Ochimo: The Spirit Warrior is an adventure module published in 1987 for the Advanced Dungeons & Dragons fantasy role-playing game.

Plot summary
Ochimo the Spirit Warrior is an adventure scenario for the original Oriental Adventures in which the player characters travel to Akari Island to fight against the spirit of a warrior from ancient times.

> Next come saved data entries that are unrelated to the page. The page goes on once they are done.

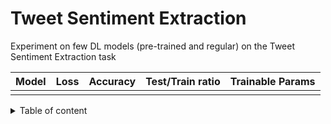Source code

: # Tweet Sentiment Extraction

Experiment on few DL models (pre-trained and regular) on the Tweet Sentiment Extraction task

| Model | Loss | Accuracy | Test/Train ratio | Trainable Params |
| --- | --- | --- | --- | --- |
|  |  |  |  |  |

<details>
<summary>Table of content</summary>

+ Imports
+ Load the data
+ Preprocess
+ 
    + 
</details>
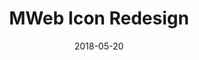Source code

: ---
date: 2018-05-20
published: true
title: "MWeb Icon Redesign"
description: "MWeb Icon Redesign"
categories: Icon
disciplines: Icon, Mobile App
media: App
ownership: Personal
client:
time_period: 2018
thumbnail: "/projects/mweb-thumbnail.png"

intro: |
  MWeb is a markdown writing, note taking and static blog generator App, I redesigned the mobile app icon.

content_layout:
  - section_layout: 1col-narrow
    images:
      - caption:
        description: 'asdad'
        url: '/projects/mweb-0.png'
        width: 
        height:

  - section_layout: 1col-narrow
    images:
      - caption:
        description: 
        url: '/projects/mweb-1.png'
        width: 
        height:

  - section_layout: 1col-narrow
    images:
      - caption:
        description: 
        url: '/projects/mweb-2.png'
        width: 
        height:


---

Ochimo, the Spirit Warrior includes a timeline for an important portion of the world presented in Oriental Adventures, and features a scenario set on an island that presents aspects of the culture of the mainland.

Publication history
OA3 Ochimo the Spirit Warrior was written by Jeff Grubb, with a cover by Jeff Easley and interior illustrations by Jim Holloway, and was published by TSR in 1987 as a 48-page booklet with an outer folder.

Reception
Michael Mullen reviewed the adventure in Space Gamer/Fantasy Gamer No. 81, and concluded that "Ochimo, the Spirit Warrior serves as a moderate introduction to the more Chinese elements of the world" while providing a background timeline for the major civilization of the mainland.  He noted that while the adventure is intended to be used for characters of level 5-7, with seven pre-rolled characters included, "you may find that the players should bring characters towards the upper end of that scale, or maybe even levels 7-9.  The players face some major opposition, and well played, there should be few characters left standing at the end of the adventure."